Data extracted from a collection

########

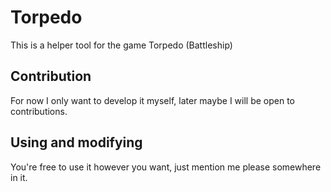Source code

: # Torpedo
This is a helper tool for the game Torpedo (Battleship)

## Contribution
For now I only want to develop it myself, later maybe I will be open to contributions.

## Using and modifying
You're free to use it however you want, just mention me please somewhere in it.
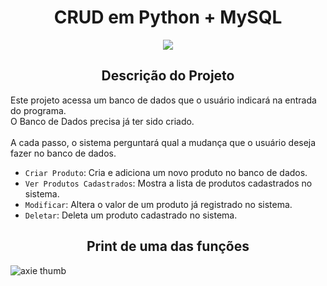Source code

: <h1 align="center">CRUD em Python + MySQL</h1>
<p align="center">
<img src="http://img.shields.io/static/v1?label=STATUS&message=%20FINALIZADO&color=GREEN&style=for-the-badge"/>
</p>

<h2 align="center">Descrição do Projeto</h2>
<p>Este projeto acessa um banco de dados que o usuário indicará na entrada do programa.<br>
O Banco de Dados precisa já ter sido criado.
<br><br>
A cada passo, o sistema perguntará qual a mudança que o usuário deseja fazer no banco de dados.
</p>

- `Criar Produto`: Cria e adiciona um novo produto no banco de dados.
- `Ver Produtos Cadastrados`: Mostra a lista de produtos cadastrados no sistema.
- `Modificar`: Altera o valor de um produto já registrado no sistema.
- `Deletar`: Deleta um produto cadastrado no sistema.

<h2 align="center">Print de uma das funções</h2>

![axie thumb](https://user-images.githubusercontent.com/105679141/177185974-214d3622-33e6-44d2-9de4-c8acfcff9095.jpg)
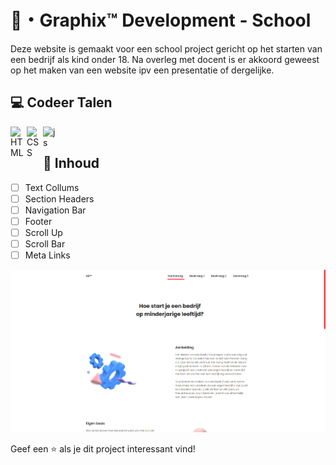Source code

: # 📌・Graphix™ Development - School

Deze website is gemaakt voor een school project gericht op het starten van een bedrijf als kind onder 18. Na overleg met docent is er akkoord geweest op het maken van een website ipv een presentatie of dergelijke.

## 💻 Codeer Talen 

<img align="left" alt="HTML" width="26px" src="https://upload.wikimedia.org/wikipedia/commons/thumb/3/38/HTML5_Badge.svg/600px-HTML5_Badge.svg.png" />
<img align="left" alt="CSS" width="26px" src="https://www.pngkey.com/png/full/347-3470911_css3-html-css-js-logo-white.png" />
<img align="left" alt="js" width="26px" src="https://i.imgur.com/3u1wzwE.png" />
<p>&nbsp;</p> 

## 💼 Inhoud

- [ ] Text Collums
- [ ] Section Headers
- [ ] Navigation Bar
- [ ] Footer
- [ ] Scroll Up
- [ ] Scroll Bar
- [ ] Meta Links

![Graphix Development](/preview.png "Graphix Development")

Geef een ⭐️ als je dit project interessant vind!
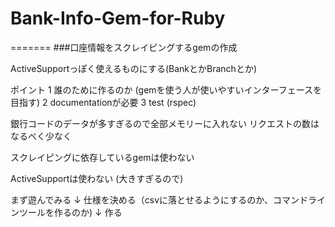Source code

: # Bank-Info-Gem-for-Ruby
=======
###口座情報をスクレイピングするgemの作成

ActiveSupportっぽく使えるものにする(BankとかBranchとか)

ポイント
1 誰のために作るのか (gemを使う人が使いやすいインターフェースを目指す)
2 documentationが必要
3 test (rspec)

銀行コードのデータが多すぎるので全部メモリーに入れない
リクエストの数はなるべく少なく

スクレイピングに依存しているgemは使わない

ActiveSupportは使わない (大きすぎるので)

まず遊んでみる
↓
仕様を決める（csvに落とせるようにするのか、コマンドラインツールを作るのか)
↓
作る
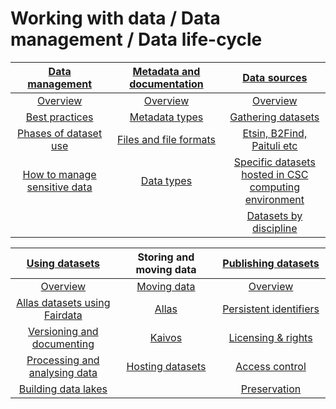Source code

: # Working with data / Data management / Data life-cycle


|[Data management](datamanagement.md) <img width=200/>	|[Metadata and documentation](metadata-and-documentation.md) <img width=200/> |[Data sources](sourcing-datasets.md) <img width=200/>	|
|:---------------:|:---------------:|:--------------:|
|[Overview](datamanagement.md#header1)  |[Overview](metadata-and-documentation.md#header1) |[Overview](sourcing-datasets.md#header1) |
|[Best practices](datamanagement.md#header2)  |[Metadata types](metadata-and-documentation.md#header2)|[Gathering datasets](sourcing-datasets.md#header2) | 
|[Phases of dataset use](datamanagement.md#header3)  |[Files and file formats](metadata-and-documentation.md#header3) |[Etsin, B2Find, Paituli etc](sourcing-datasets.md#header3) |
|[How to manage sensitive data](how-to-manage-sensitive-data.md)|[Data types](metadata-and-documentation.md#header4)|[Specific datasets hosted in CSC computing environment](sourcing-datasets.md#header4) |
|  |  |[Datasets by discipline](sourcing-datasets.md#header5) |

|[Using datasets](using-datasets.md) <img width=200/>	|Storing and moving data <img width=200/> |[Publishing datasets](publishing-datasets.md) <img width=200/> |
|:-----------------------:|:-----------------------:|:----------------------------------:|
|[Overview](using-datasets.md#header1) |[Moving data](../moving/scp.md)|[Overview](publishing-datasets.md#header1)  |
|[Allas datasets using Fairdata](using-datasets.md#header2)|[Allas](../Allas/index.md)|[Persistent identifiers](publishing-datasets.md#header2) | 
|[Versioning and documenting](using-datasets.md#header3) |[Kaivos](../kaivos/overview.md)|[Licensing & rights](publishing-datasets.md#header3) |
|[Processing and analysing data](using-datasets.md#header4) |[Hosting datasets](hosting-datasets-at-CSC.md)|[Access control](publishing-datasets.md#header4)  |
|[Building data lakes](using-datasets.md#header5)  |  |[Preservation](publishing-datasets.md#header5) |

########

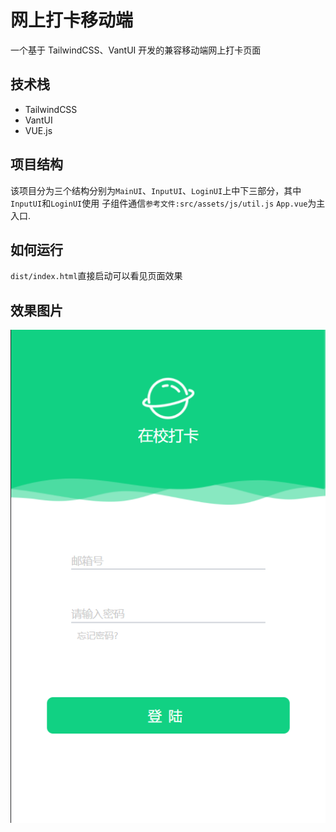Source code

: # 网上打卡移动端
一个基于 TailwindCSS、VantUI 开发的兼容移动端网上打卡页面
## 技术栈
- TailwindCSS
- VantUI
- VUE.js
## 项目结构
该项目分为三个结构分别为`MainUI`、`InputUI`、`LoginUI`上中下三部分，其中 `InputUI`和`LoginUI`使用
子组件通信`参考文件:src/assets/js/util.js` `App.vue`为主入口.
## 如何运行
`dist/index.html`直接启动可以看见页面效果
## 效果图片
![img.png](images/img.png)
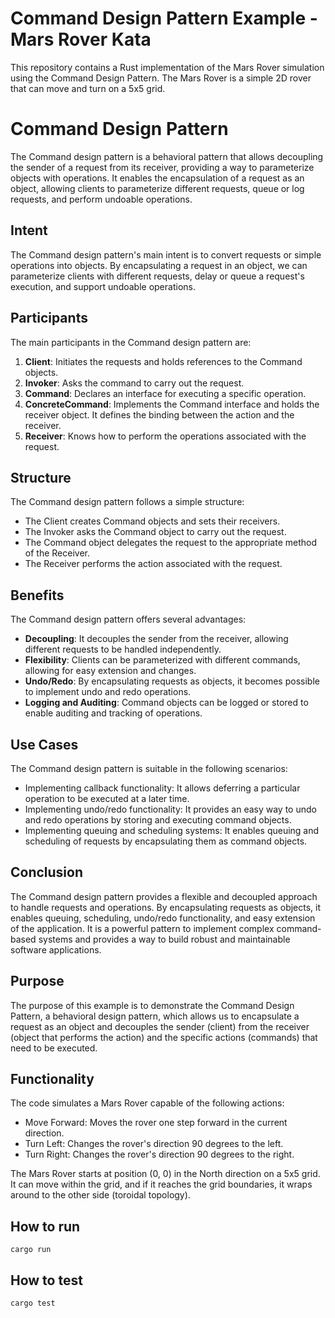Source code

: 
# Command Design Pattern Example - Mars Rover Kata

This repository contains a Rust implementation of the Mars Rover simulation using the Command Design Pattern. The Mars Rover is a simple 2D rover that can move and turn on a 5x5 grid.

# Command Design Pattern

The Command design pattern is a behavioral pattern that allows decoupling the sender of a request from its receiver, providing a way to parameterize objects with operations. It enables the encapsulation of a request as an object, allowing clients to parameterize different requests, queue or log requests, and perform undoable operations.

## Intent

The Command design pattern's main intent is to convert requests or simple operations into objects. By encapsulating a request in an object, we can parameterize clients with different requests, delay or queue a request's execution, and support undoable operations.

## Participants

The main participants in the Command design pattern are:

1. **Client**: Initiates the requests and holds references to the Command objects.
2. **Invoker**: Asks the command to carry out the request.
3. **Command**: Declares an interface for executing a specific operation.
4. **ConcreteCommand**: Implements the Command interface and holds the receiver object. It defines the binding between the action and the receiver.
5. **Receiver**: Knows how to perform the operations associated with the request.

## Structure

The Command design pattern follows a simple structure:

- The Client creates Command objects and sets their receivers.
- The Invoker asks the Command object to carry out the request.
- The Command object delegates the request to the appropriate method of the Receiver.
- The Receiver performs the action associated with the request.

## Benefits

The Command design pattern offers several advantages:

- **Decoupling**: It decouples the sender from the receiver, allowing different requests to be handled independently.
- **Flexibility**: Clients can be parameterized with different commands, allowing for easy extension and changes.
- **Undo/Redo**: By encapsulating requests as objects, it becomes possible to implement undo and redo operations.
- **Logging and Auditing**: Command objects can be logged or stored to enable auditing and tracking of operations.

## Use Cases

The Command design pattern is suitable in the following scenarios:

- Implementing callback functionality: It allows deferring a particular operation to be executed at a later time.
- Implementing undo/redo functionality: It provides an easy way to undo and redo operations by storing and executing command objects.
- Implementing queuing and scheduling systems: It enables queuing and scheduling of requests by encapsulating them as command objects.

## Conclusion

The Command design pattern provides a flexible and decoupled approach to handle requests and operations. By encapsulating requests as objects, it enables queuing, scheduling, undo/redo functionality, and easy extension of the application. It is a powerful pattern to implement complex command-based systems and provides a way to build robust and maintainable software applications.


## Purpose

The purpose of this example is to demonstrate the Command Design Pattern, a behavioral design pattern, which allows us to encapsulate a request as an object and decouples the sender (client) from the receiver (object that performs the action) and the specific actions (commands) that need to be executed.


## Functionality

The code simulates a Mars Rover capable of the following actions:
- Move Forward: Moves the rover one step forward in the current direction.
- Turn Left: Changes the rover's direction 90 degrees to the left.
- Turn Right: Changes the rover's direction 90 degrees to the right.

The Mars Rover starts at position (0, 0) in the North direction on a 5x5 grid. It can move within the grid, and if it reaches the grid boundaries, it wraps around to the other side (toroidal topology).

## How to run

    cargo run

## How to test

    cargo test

########

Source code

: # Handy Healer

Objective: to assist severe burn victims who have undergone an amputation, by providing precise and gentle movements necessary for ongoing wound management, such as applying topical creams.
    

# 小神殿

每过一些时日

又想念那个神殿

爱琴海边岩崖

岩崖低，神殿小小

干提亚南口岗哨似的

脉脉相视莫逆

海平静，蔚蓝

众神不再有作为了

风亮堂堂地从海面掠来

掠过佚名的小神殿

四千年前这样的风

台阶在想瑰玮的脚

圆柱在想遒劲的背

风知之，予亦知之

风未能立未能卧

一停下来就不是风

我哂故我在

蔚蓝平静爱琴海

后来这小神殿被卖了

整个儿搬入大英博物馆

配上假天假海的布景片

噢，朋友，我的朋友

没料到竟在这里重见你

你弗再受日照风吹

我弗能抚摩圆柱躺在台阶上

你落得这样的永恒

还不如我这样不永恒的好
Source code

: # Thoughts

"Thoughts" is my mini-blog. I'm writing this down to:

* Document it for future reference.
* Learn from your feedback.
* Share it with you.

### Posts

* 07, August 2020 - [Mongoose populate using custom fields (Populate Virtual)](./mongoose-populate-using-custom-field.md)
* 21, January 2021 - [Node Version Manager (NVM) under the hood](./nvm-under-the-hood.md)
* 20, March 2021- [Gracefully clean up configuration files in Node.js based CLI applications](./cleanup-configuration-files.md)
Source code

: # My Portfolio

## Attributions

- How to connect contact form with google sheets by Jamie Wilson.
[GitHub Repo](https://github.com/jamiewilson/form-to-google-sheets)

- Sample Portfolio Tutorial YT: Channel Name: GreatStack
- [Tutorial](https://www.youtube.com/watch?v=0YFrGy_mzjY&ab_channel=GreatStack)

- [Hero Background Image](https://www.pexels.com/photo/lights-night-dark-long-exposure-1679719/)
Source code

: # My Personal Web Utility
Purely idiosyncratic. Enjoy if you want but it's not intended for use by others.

########

_Your instructions_:
What the answer needs is every line from the data above with "holds" in it.

_Solution below_:
1. **Client**: Initiates the requests and holds references to the Command objects.
4. **ConcreteCommand**: Implements the Command interface and holds the receiver object. It defines the binding between the action and the receiver.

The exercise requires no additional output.